Airbnb Offers Local Hospitality


Photo credit: Kathy Manuell

Written by: adminNovember 11, 2016

By: Tao Jin

It’s 8:30 a.m., and Kathy Manuell is up to check on the tiny apartment in her backyard.

Wine, coffee and tea are in the basket. Cereal and snacks are on the kitchen table. Fresh eggs, milk and water are in the refrigerator.

Everything looks neat. The room is ready for today’s guest.

Manuell said this has become her daily routine since last Thanksgiving. She is a host for Airbnb, an online marketplace renting out vacation homes from hosts to potential travelers.

“We drove to Cincinnati for Thanksgiving. On the way there, I got three inquiries,” Manuell said. “By the time I got home, I had Christmas week already booked, I was booked in January. It was crazy. It has not stopped since.”

According to the Airbnb website, the company has 1.5 million listings in 34,000 cities and 191 countries. In Fort Wayne, more than 51 listings are available.

These include a high-end carriage house in the downtown area, a bright lake house situated near Auburn and a 100-year-old Tudor revival mansion with extra bedrooms.

Reviews of Manuell’s cottage suggest her place is cozy and clean, and the decor is chic.

“I have children in their 30s.
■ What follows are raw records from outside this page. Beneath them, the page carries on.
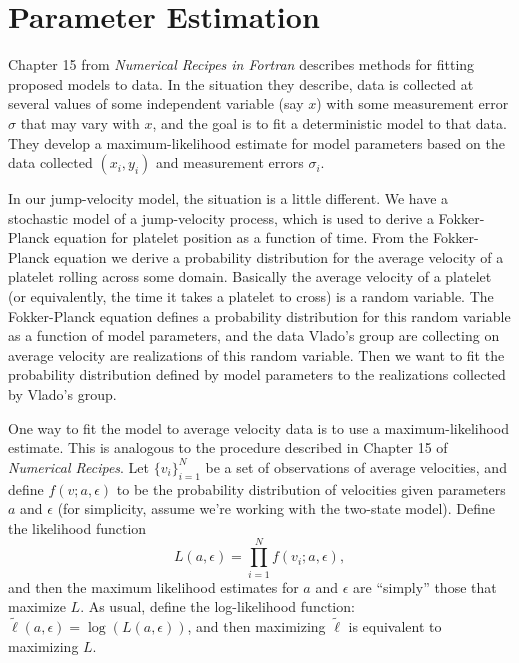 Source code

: \documentclass{article}
\begin{document}
\section{Parameter Estimation}
\label{sec:parameter-estimation}

Chapter 15 from \textit{Numerical Recipes in Fortran} describes
methods for fitting proposed models to data. In the situation they
describe, data is collected at several values of some independent
variable (say $x$) with some measurement error $\sigma$ that may vary
with $x$, and the goal is to fit a deterministic model to that
data. They develop a maximum-likelihood estimate for model parameters
based on the data collected $(x_i, y_i)$ and measurement errors
$\sigma_i$. 

In our jump-velocity model, the situation is a little different. We
have a stochastic model of a jump-velocity process, which is used to
derive a Fokker-Planck equation for platelet position as a function of
time. From the Fokker-Planck equation we derive a probability
distribution for the average velocity of a platelet rolling across
some domain. Basically the average velocity of a platelet (or
equivalently, the time it takes a platelet to cross) is a random
variable. The Fokker-Planck equation defines a probability
distribution for this random variable as a function of model
parameters, and the data Vlado's group are collecting on average
velocity are realizations of this random variable. Then we want to fit
the probability distribution defined by model parameters to the
realizations collected by Vlado's group.

One way to fit the model to average velocity data is to use a
maximum-likelihood estimate. This is analogous to the procedure
described in Chapter 15 of \textit{Numerical Recipes}. Let
$\{v_i\}_{i=1}^N$ be a set of observations of average velocities, and
define $f(v;a, \epsilon)$ to be the probability distribution of
velocities given parameters $a$ and $\epsilon$ (for simplicity, assume
we're working with the two-state model). Define the likelihood
function
\begin{equation}
  \label{eq:likelihood}
  L(a, \epsilon) = \prod_{i=1}^N f(v_i; a, \epsilon),
\end{equation}
and then the maximum likelihood estimates for $a$ and $\epsilon$ are
``simply'' those that maximize $L$. As usual, define the
log-likelihood function: $\tilde{\ell}(a, \epsilon) = \log(L(a, \epsilon))$,
and then maximizing $\tilde{\ell}$ is equivalent to maximizing $L$.
\end{document}
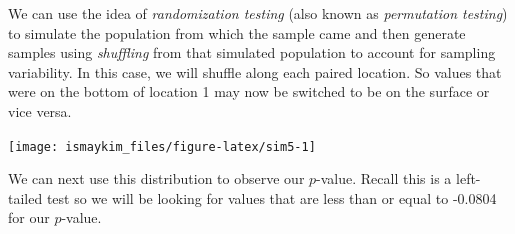 \documentclass[]{tufte-book}
\newenvironment{Shaded}{\begin{snugshade}}{\end{snugshade}}
\newcommand{\KeywordTok}[1]{\textcolor[rgb]{0.13,0.29,0.53}{\textbf{{#1}}}}
\newcommand{\DataTypeTok}[1]{\textcolor[rgb]{0.13,0.29,0.53}{{#1}}}
\newcommand{\DecValTok}[1]{\textcolor[rgb]{0.00,0.00,0.81}{{#1}}}
\newcommand{\StringTok}[1]{\textcolor[rgb]{0.31,0.60,0.02}{{#1}}}
\newcommand{\NormalTok}[1]{{#1}}
\begin{document}
We can use the idea of \emph{randomization testing} (also known as
\emph{permutation testing}) to simulate the population from which the
sample came and then generate samples using \emph{shuffling} from that
simulated population to account for sampling variability. In this case,
we will shuffle along each paired location. So values that were on the
bottom of location 1 may now be switched to be on the surface or vice
versa.

\begin{Shaded}
\end{Shaded}

\begin{center}\texttt{[image: ismaykim\_files/figure-latex/sim5-1]} \end{center}

We can next use this distribution to observe our \(p\)-value. Recall
this is a left-tailed test so we will be looking for values that are
less than or equal to -0.0804 for our \(p\)-value.

\begin{Shaded}
\end{Shaded}
\end{document}
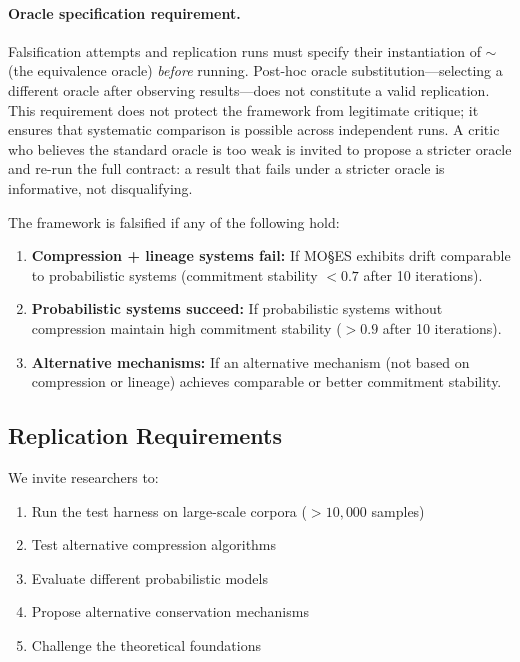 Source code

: \documentclass[11pt,a4paper]{article}
\begin{document}
\paragraph{Oracle specification requirement.}
Falsification attempts and replication runs must specify their instantiation of $\sim$ (the equivalence oracle) \emph{before} running. Post-hoc oracle substitution---selecting a different oracle after observing results---does not constitute a valid replication. This requirement does not protect the framework from legitimate critique; it ensures that systematic comparison is possible across independent runs. A critic who believes the standard oracle is too weak is invited to propose a stricter oracle and re-run the full contract: a result that fails under a stricter oracle is informative, not disqualifying.

The framework is falsified if any of the following hold:

\begin{enumerate}
    \item \textbf{Compression + lineage systems fail:} If MO\S{}ES\texttrademark{} exhibits drift comparable to probabilistic systems (commitment stability $< 0.7$ after 10 iterations).

    \item \textbf{Probabilistic systems succeed:} If probabilistic systems without compression maintain high commitment stability ($> 0.9$ after 10 iterations).

    \item \textbf{Alternative mechanisms:} If an alternative mechanism (not based on compression or lineage) achieves comparable or better commitment stability.
\end{enumerate}

\subsection{Replication Requirements}

We invite researchers to:
\begin{enumerate}
    \item Run the test harness on large-scale corpora ($>10{,}000$ samples)
    \item Test alternative compression algorithms
    \item Evaluate different probabilistic models
    \item Propose alternative conservation mechanisms
    \item Challenge the theoretical foundations
\end{enumerate}
\end{document}

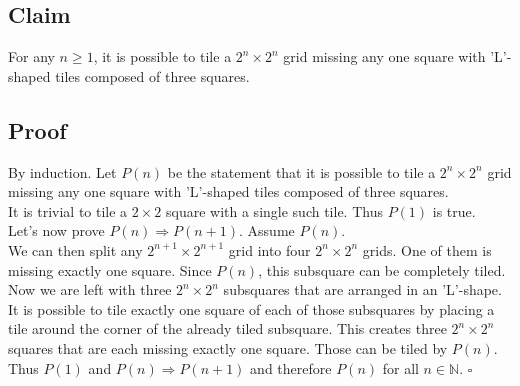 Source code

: \documentclass{article}
\begin{document}
\subsection*{Claim}
For any $n\geq 1$, it is possible to tile a $2^n\times 2^n$  grid missing any one square with 'L'-shaped tiles composed of three squares.
\subsection*{Proof}
By induction. Let $P(n)$ be the statement that it is possible to tile a $2^n\times 2^n$ grid missing any one square with 'L'-shaped tiles composed of three squares.\\
It is trivial to tile a $2\times 2$ square with a single such tile. Thus $P(1)$ is true.\\
Let's now prove $P(n)\Rightarrow P(n+1)$. 
Assume $P(n)$.\\
We can then split any $2^{n+1}\times 2^{n+1}$ grid into four $2^n\times 2^n$ grids. One of them is missing exactly one square. 
Since $P(n)$, this subsquare can be completely tiled. 
Now we are left with three $2^n\times 2^n$ subsquares that are arranged in an 'L'-shape.
It is possible to tile exactly one square of each of those subsquares by placing a tile around the corner of the already tiled subsquare.
This creates three $2^{n}\times 2^{n}$ squares that are each missing exactly one square. Those can be tiled by $P(n)$.\\
Thus $P(1)$ and $P(n)\Rightarrow P(n+1)$ and therefore $P(n)$ for all $n\in\mathbb{N}$. $\square$
\end{document}
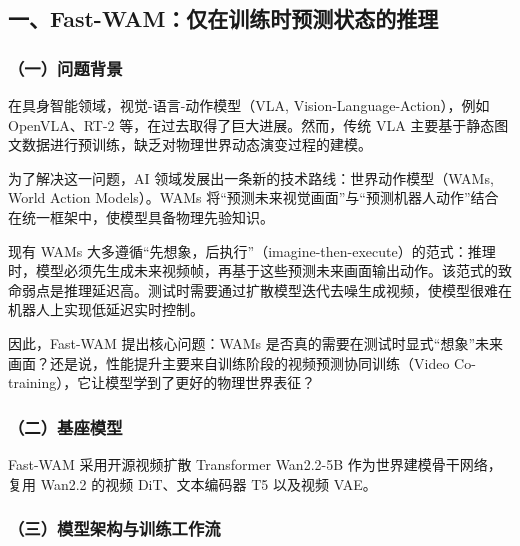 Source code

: \hypertarget{ux4e00fast-wamux4ec5ux5728ux8badux7ec3ux65f6ux9884ux6d4bux72b6ux6001ux7684ux63a8ux7406}{%
\subsection{一、Fast-WAM：仅在训练时预测状态的推理}\label{ux4e00fast-wamux4ec5ux5728ux8badux7ec3ux65f6ux9884ux6d4bux72b6ux6001ux7684ux63a8ux7406}}

\hypertarget{ux4e00ux95eeux9898ux80ccux666f-21}{%
\subsubsection{（一）问题背景}\label{ux4e00ux95eeux9898ux80ccux666f-21}}

在具身智能领域，视觉-语言-动作模型（VLA, Vision-Language-Action），例如 OpenVLA、RT-2 等，在过去取得了巨大进展。然而，传统 VLA 主要基于静态图文数据进行预训练，缺乏对物理世界动态演变过程的建模。

为了解决这一问题，AI 领域发展出一条新的技术路线：世界动作模型（WAMs, World Action Models）。WAMs 将``预测未来视觉画面''与``预测机器人动作''结合在统一框架中，使模型具备物理先验知识。

现有 WAMs 大多遵循``先想象，后执行''（imagine-then-execute）的范式：推理时，模型必须先生成未来视频帧，再基于这些预测未来画面输出动作。该范式的致命弱点是推理延迟高。测试时需要通过扩散模型迭代去噪生成视频，使模型很难在机器人上实现低延迟实时控制。

因此，Fast-WAM 提出核心问题：WAMs 是否真的需要在测试时显式``想象''未来画面？还是说，性能提升主要来自训练阶段的视频预测协同训练（Video Co-training），它让模型学到了更好的物理世界表征？

\hypertarget{ux4e8cux57faux5ea7ux6a21ux578b}{%
\subsubsection{（二）基座模型}\label{ux4e8cux57faux5ea7ux6a21ux578b}}

Fast-WAM 采用开源视频扩散 Transformer Wan2.2-5B 作为世界建模骨干网络，复用 Wan2.2 的视频 DiT、文本编码器 T5 以及视频 VAE。

\hypertarget{ux4e09ux6a21ux578bux67b6ux6784ux4e0eux8badux7ec3ux5de5ux4f5cux6d41}{%
\subsubsection{（三）模型架构与训练工作流}\label{ux4e09ux6a21ux578bux67b6ux6784ux4e0eux8badux7ec3ux5de5ux4f5cux6d41}}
They came in and helped me decorate it. They travel a lot, so they know what they want,” Manuell said.  “We try to keep it really simple and neat and peaceful looking, so people don’t feel a lot of clutter when they come.”

Manuell’s main concern is her tenant’s experience living in the apartment, she said. She wants her guests to feel pampered. She stocks food in their room, prepares breakfast upon request and provides local tourism information.
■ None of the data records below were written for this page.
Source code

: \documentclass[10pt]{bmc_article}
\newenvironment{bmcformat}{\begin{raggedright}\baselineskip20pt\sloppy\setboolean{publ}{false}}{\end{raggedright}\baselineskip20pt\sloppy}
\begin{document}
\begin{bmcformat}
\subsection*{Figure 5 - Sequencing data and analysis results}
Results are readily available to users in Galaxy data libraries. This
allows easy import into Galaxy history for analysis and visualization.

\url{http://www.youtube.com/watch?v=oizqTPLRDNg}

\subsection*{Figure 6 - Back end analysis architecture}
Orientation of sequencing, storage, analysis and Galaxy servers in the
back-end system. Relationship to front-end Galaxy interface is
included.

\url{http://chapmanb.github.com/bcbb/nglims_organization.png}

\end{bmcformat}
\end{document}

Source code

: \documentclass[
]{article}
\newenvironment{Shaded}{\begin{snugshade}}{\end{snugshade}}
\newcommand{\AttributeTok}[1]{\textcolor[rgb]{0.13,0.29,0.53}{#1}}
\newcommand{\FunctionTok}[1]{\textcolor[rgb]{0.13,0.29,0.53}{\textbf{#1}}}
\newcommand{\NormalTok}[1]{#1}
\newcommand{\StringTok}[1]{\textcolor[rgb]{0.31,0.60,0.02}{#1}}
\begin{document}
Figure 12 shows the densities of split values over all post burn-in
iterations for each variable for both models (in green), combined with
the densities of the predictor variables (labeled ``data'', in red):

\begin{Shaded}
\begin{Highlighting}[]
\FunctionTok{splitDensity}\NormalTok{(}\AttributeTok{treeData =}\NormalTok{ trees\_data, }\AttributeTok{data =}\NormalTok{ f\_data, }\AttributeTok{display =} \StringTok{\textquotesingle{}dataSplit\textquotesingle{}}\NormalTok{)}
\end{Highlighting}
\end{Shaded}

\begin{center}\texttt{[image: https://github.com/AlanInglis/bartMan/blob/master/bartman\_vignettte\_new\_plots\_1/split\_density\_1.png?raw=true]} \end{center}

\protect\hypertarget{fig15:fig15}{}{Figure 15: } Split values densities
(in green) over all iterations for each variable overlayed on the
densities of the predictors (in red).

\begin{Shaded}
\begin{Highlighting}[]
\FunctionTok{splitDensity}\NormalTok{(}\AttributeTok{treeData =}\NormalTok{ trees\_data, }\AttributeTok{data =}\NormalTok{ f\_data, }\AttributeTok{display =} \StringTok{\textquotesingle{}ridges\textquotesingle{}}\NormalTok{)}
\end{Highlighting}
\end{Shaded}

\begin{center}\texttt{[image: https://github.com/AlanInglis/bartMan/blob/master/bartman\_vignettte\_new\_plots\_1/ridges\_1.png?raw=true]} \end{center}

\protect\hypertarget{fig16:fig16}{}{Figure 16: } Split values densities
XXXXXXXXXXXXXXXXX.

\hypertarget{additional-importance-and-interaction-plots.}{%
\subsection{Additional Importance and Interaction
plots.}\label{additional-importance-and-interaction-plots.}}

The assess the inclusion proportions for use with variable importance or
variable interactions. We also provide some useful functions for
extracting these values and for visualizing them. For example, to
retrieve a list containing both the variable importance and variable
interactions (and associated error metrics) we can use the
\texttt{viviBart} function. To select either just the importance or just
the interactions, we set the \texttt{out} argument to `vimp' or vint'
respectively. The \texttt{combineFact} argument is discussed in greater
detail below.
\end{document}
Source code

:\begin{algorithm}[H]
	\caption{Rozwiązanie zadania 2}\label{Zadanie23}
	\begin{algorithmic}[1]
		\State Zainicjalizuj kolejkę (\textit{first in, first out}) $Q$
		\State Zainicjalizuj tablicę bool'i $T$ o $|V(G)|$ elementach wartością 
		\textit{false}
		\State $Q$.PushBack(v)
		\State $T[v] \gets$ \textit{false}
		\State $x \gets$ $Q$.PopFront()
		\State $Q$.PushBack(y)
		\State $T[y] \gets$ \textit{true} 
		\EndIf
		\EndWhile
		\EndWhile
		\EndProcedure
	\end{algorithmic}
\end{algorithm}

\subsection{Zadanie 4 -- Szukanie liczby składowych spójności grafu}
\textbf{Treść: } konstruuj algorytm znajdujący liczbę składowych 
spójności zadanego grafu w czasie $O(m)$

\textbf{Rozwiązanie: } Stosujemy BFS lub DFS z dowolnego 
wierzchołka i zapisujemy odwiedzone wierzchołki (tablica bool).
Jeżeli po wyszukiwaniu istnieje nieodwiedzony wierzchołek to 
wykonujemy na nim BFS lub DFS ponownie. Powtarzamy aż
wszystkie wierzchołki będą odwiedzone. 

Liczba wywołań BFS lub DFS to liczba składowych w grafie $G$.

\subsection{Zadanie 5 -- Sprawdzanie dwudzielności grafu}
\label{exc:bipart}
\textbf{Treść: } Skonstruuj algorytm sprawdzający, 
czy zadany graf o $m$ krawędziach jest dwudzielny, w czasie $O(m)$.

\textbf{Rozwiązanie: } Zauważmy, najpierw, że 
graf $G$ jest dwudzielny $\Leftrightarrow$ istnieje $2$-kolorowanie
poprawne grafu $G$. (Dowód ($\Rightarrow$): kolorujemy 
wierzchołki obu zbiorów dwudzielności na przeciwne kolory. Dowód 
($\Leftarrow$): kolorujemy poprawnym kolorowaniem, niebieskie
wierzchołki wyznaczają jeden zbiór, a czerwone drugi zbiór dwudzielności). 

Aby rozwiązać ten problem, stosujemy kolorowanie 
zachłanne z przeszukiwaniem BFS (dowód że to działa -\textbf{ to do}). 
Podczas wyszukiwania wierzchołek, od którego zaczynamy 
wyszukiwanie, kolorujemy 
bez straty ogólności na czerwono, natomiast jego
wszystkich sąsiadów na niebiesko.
At the same time, she tries to leave them alone.

“They just like the fact that it’s not the hotel. It’s private,” Manuell said. “They can enjoy the backyard, they can walk to the neighborhood.”

She recalls a woman with twin babies loved to walk around the neighborhood every day during their stay.

Gloria Chen, director of the Intensive English Program at Indiana Tech, said she lived in an Airbnb while visiting New York.

“We stayed there for 10 days, and every day we felt that we owned that place,” Chen said. “So we’re the hosts and host ourselves. And we were able to buy groceries and cook food for ourselves and for our daughter. It’s like home away from home.”

Manuell said she has good experiences with her guests because they bring interesting stories.

She has had guests from Great Britain, Switzerland and Guatemala. The guests have been musicians, athletes and full-time travelers.

She remembers two men from Norway came to get their baby from a surrogate, and they stayed in her place for the baby’s first three weeks of life.

“How fun is that!” Maneull said. “How would I ever meet people from Norway? Probably never.”

Nevertheless, the American Hotel & Lodging Association reports not everyone is satisfied with Airbnb, especially the traditional hotel industry feels threatened by Airbnb.

Martha Coussement, assistant professor in the department of hospitality and tourism management at IPFW, said Airbnb has impacted the traditional hotel industry. She suggests the industry enhance guest experiences to compete.

“They need to find out what you want. What they need to do is give you the experiences that you search for,” Coussement said. “That’s a design issue. Do something different. Customize your experiences. Because that’s what guests are looking for.”

Others question the safety issue of using Airbnb, and Fox News reports that some guests have disturbed neighbors. A few hosts have even sexually abused their guests.

However, Cherry Ang, a junior human service major, said she never had security problems when staying with Airbnb.

Airbnb offers tips and guidelines of choosing hosts and guests, Ang said, and trust is the foundation of using the site.

Manuell said she trusts her guests, and plans to continue her business.

“I love having parties, I love having people for dinner. This is just an extension of that,” Manuell said, “so I think if you like people and you like to meet new people, this is the perfect way to do it.”

If she could get an apartment on the downtown Fort Wayne waterfront, Manuell said, she would open another Airbnb in the future.afternoon, a car pulls up to her driveway. Today’s guest has arrived.

Manuell is walking him to his room, and he starts his stay with wine from the basket.